The task: Transcribe, word for word and without additions, each line below from the one containing "l'utente ha cambiato" through the one containing "l'utente seleziona il", both ends included.

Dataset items
________________________
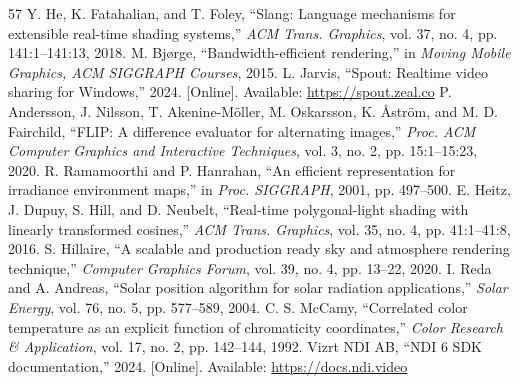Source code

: \documentclass[conference]{IEEEtran}
\begin{document}
\begin{thebibliography}{57}
 Y. He, K. Fatahalian, and T. Foley, ``Slang: Language mechanisms for extensible real-time shading systems,'' \textit{ACM Trans. Graphics}, vol. 37, no. 4, pp. 141:1--141:13, 2018.
 M. Bjørge, ``Bandwidth-efficient rendering,'' in \textit{Moving Mobile Graphics, ACM SIGGRAPH Courses}, 2015.
 L. Jarvis, ``Spout: Realtime video sharing for Windows,'' 2024. [Online]. Available: \url{https://spout.zeal.co}
 P. Andersson, J. Nilsson, T. Akenine-Möller, M. Oskarsson, K. Åström, and M. D. Fairchild, ``FLIP: A difference evaluator for alternating images,'' \textit{Proc. ACM Computer Graphics and Interactive Techniques}, vol. 3, no. 2, pp. 15:1--15:23, 2020.
 R. Ramamoorthi and P. Hanrahan, ``An efficient representation for irradiance environment maps,'' in \textit{Proc. SIGGRAPH}, 2001, pp. 497--500.
 E. Heitz, J. Dupuy, S. Hill, and D. Neubelt, ``Real-time polygonal-light shading with linearly transformed cosines,'' \textit{ACM Trans. Graphics}, vol. 35, no. 4, pp. 41:1--41:8, 2016.
 S. Hillaire, ``A scalable and production ready sky and atmosphere rendering technique,'' \textit{Computer Graphics Forum}, vol. 39, no. 4, pp. 13--22, 2020.
 I. Reda and A. Andreas, ``Solar position algorithm for solar radiation applications,'' \textit{Solar Energy}, vol. 76, no. 5, pp. 577--589, 2004.
 C. S. McCamy, ``Correlated color temperature as an explicit function of chromaticity coordinates,'' \textit{Color Research \& Application}, vol. 17, no. 2, pp. 142--144, 1992.
 Vizrt NDI AB, ``NDI 6 SDK documentation,'' 2024. [Online]. Available: \url{https://docs.ndi.video}
\end{thebibliography}
\end{document}
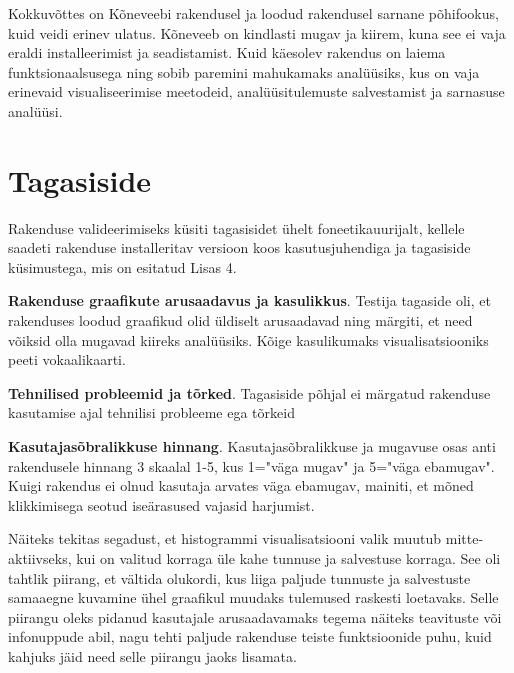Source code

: Kokkuvõttes on Kõneveebi rakendusel ja loodud rakendusel sarnane põhifookus, kuid veidi erinev ulatus. Kõneveeb on kindlasti mugav ja kiirem, kuna see ei vaja eraldi installeerimist ja seadistamist. Kuid käesolev rakendus on laiema funktsionaalsusega ning sobib paremini mahukamaks analüüsiks, kus on vaja erinevaid visualiseerimise meetodeid, analüüsitulemuste salvestamist ja sarnasuse analüüsi.

\section{Tagasiside}
Rakenduse valideerimiseks küsiti tagasisidet ühelt foneetikauurijalt, kellele saadeti rakenduse installeritav versioon koos kasutusjuhendiga ja tagasiside küsimustega, mis on esitatud Lisas 4.

\textbf{Rakenduse graafikute arusaadavus ja kasulikkus}. Testija tagaside oli, et rakenduses loodud graafikud olid üldiselt arusaadavad ning märgiti, et need võiksid olla mugavad kiireks analüüsiks. Kõige kasulikumaks visualisatsiooniks peeti vokaalikaarti.

\textbf{Tehnilised probleemid ja tõrked}.
Tagasiside põhjal ei märgatud rakenduse kasutamise ajal tehnilisi probleeme ega tõrkeid

\textbf{Kasutajasõbralikkuse hinnang}.
Kasutajasõbralikkuse ja mugavuse osas anti rakendusele hinnang 3 skaalal 1-5, kus 1="väga mugav" ja 5="väga ebamugav". Kuigi rakendus ei olnud kasutaja arvates väga ebamugav, mainiti, et mõned klikkimisega seotud iseärasused vajasid harjumist.

Näiteks tekitas segadust, et histogrammi visualisatsiooni valik muutub mitte-aktiivseks, kui on valitud korraga üle kahe tunnuse ja salvestuse korraga. See oli tahtlik piirang, et vältida olukordi, kus liiga paljude tunnuste ja salvestuste samaaegne kuvamine ühel graafikul muudaks tulemused raskesti loetavaks. Selle piirangu oleks pidanud kasutajale arusaadavamaks tegema näiteks teavituste või infonuppude abil, nagu tehti paljude rakenduse teiste funktsioonide puhu, kuid kahjuks jäid need selle piirangu jaoks lisamata.


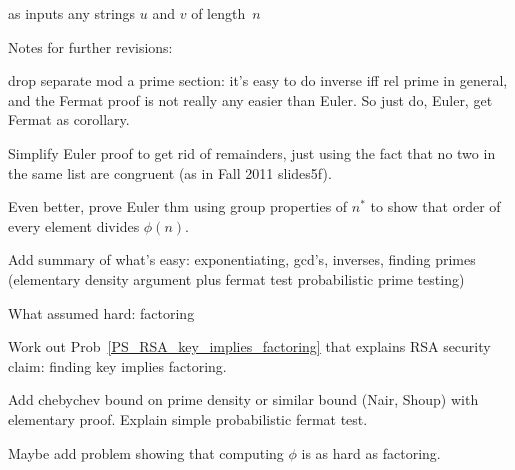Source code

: as inputs any strings $u$ and $v$ of length~$n$ \fi

\begin{problems}
\classproblems
{}
\end{problems}

\begin{editingnotes}
Notes for further revisions:

drop separate mod a prime section: it's easy to do inverse iff rel prime in general, and
the Fermat proof is not really any easier than Euler.  So just do, Euler, get Fermat as
corollary.

Simplify Euler proof to get rid of remainders, just using the fact that no two in the same
list are congruent (as in Fall 2011 slides5f).

Even better, prove Euler thm using group properties of $n^*$ to show that order of every
element divides $\phi(n)$.

Add summary of what's easy: exponentiating, gcd's, inverses, finding primes (elementary
density argument plus fermat test probabilistic prime testing)

What assumed hard: factoring

Work out Prob~\ref{PS_RSA_key_implies_factoring} that explains RSA security claim: finding
key implies factoring.

Add chebychev bound on prime density or similar bound (Nair, Shoup) with elementary proof.
Explain simple probabilistic fermat test.

Maybe add problem showing that computing $\phi$ is as hard as factoring.
\end{editingnotes}

\endinput
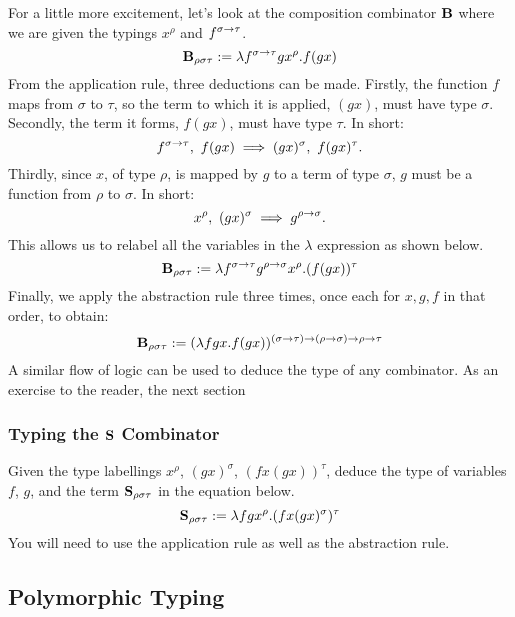 For a little more excitement, let's look at the composition combinator $\textbf B$ where we are given the typings $x^\rho$ and $f^{\sigma\rightarrow\tau}$.
\begin{equation}
    \textbf B_{\rho\sigma\tau}:=\lambda f^{\sigma\rightarrow\tau}gx^\rho.f(gx)
\end{equation}
From the application rule, three deductions can be made. Firstly, the function $f$ maps from $\sigma$ to $\tau$, so the term to which it is applied, $(gx)$, must have type $\sigma$. Secondly, the term it forms, $f(gx)$, must have type $\tau$. In short:
\begin{equation}
    f^{\sigma\ra\tau},\ f(gx)\implies(gx)^\sigma,\ f(gx)^\tau.
\end{equation}
Thirdly, since $x$, of type $\rho$, is mapped by $g$ to a term of type $\sigma$, $g$ must be a function from $\rho$ to $\sigma$. In short:
\begin{equation}
    x^\rho,\ (gx)^\sigma\implies g^{\rho\rightarrow\sigma}.
\end{equation}
This allows us to relabel all the variables in the $\lambda$ expression as shown below.
\begin{equation}
    \textbf B_{\rho\sigma\tau}:=\lambda f^{\sigma\rightarrow\tau}g^{\rho\rightarrow\sigma}x^\rho.(f(gx))^\tau
\end{equation}
Finally, we apply the abstraction rule three times, once each for $x, g, f$ in that order, to obtain:
\begin{equation}
    \textbf B_{\rho\sigma\tau}:=(\lambda fgx.f(gx))^{(\sigma\rightarrow\tau)\rightarrow(\rho\rightarrow\sigma)\rightarrow\rho\rightarrow\tau}
\end{equation}
A similar flow of logic can be used to deduce the type of any combinator. As an exercise to the reader, the next section

\subsubsection{Typing the $\textbf S$ Combinator}
Given the type labellings $x^\rho$, $(gx)^\sigma$, $(fx(gx))^\tau$, deduce the type of variables $f$, $g$, and the term $\textbf S_{\rho\sigma\tau}$ in the equation below.
\begin{equation}
    \textbf S_{\rho\sigma\tau}:=\lambda fgx^\rho.(fx(gx)^\sigma)^\tau
\end{equation}
You will need to use the application rule as well as the abstraction rule.

\subsection{Polymorphic Typing}

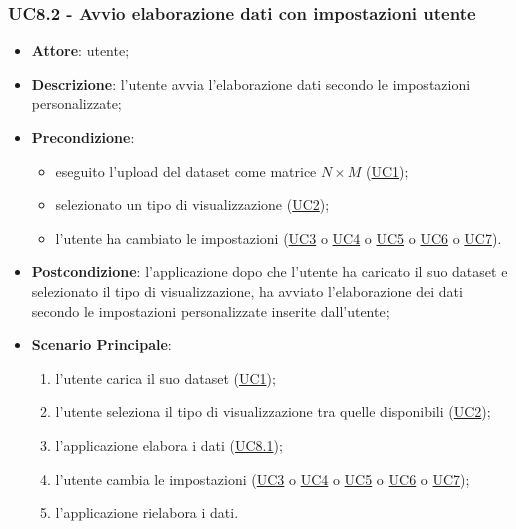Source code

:     \subsubsection{UC8.2 - Avvio elaborazione dati con impostazioni utente}
    \label{uc8.2}
    \begin{itemize}
    \item \textbf{Attore}: utente;
    \item \textbf{Descrizione}:  l'utente avvia l'elaborazione dati secondo le impostazioni personalizzate;
    \item \textbf{Precondizione}: 
    \begin{itemize}
        \item eseguito l'upload del dataset come matrice $N\times M$ (\hyperref[uc1]{UC1});
        \item selezionato un tipo di visualizzazione (\hyperref[uc2]{UC2});
        \item l'utente ha cambiato le impostazioni (\hyperref[uc3]{UC3} o \hyperref[uc4]{UC4} o \hyperref[uc5]{UC5} o \hyperref[uc6]{UC6} o \hyperref[uc7]{UC7}).
    \end{itemize}  
    \item \textbf{Postcondizione}: l'applicazione dopo che l'utente ha caricato il suo dataset e selezionato il tipo di visualizzazione, ha avviato l'elaborazione dei dati secondo le impostazioni personalizzate inserite dall'utente;
    \item \textbf{Scenario Principale}: 
    \begin{enumerate}
        \item l'utente carica il suo dataset (\hyperref[uc1]{UC1});
        \item l'utente seleziona il tipo di visualizzazione tra quelle disponibili (\hyperref[uc2]{UC2});
        \item l'applicazione elabora i dati (\hyperref[uc8.1]{UC8.1});
        \item l'utente cambia le impostazioni (\hyperref[uc3]{UC3} o \hyperref[uc4]{UC4} o \hyperref[uc5]{UC5} o \hyperref[uc6]{UC6} o \hyperref[uc7]{UC7});
        \item l'applicazione rielabora i dati.
    \end{enumerate}
    \end{itemize}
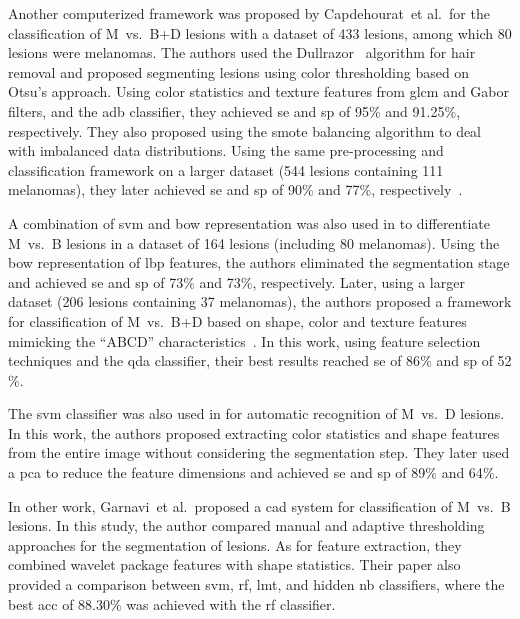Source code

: Another computerized framework was proposed by Capdehourat~et al.\,\cite{capdehourat2009pigmented} for the classification of M~vs.~B+D lesions with a dataset of 433 lesions, among which 80 lesions were melanomas.
The authors used the Dullrazor\textsuperscript{\textregistered}~\cite{Lee1997} algorithm for hair removal and proposed segmenting lesions using color thresholding based on Otsu's approach.
Using color statistics and texture features from \ac{glcm} and Gabor filters, and the \ac{adb} classifier, they achieved \ac{se} and \ac{sp} of 95$\%$ and 91.25$\%$, respectively.
They also proposed using the \ac{smote} balancing algorithm to deal with imbalanced data distributions.
Using the same pre-processing and classification framework on a larger dataset (544 lesions containing 111 melanomas), they later achieved \ac{se} and \ac{sp} of 90$\%$ and 77$\%$, respectively~\cite{capdehourat2011toward}. 

A combination of \ac{svm} and \ac{bow} representation was also used in \cite{zortea2010automatic} to differentiate M~vs.~B lesions in a dataset of 164 lesions (including 80 melanomas).
Using the \ac{bow} representation of \ac{lbp} features, the authors eliminated the segmentation stage and achieved \ac{se} and \ac{sp} of 73$\%$ and 73$\%$, respectively.
Later, using a larger dataset (206 lesions containing 37 melanomas), the authors proposed a framework for classification of M~vs.~B+D based on shape, color and texture features mimicking the ``ABCD'' characteristics~\cite{zortea2014performance}.
In this work, using feature selection techniques and the \acf{qda} classifier, their best results reached \ac{se} of 86$\%$ and \ac{sp} of 52$\%$. 

The \acl{svm} classifier was also used in \cite{gilmore2010support} for automatic recognition of M~vs.~D lesions.
In this work, the authors proposed extracting color statistics and shape features from the entire image without considering the segmentation step.
They later used a \ac{pca} to reduce the feature dimensions and achieved \ac{se} and \ac{sp} of 89$\%$ and 64$\%$.

In other work, Garnavi~et al.\,\cite{garnavi2012computer} proposed a \ac{cad} system for classification of M~vs.~B lesions.
In this study, the author compared manual and adaptive thresholding approaches for the segmentation of lesions.
As for feature extraction, they combined wavelet package features with shape statistics.
Their paper also provided a comparison between \ac{svm}, \ac{rf}, \ac{lmt}, and hidden \ac{nb} classifiers, where the best \ac{acc} of 88.30$\%$ was achieved with the \ac{rf} classifier.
________________________
The completed task:
        \item l'utente ha cambiato le impostazioni (\hyperref[uc3]{UC3} o \hyperref[uc4]{UC4} o \hyperref[uc5]{UC5} o \hyperref[uc6]{UC6} o \hyperref[uc7]{UC7}).
    \end{itemize}  
    \item \textbf{Postcondizione}: l'applicazione dopo che l'utente ha caricato il suo dataset e selezionato il tipo di visualizzazione, ha avviato l'elaborazione dei dati secondo le impostazioni personalizzate inserite dall'utente;
    \item \textbf{Scenario Principale}: 
    \begin{enumerate}
        \item l'utente carica il suo dataset (\hyperref[uc1]{UC1});
        \item l'utente seleziona il tipo di visualizzazione tra quelle disponibili (\hyperref[uc2]{UC2});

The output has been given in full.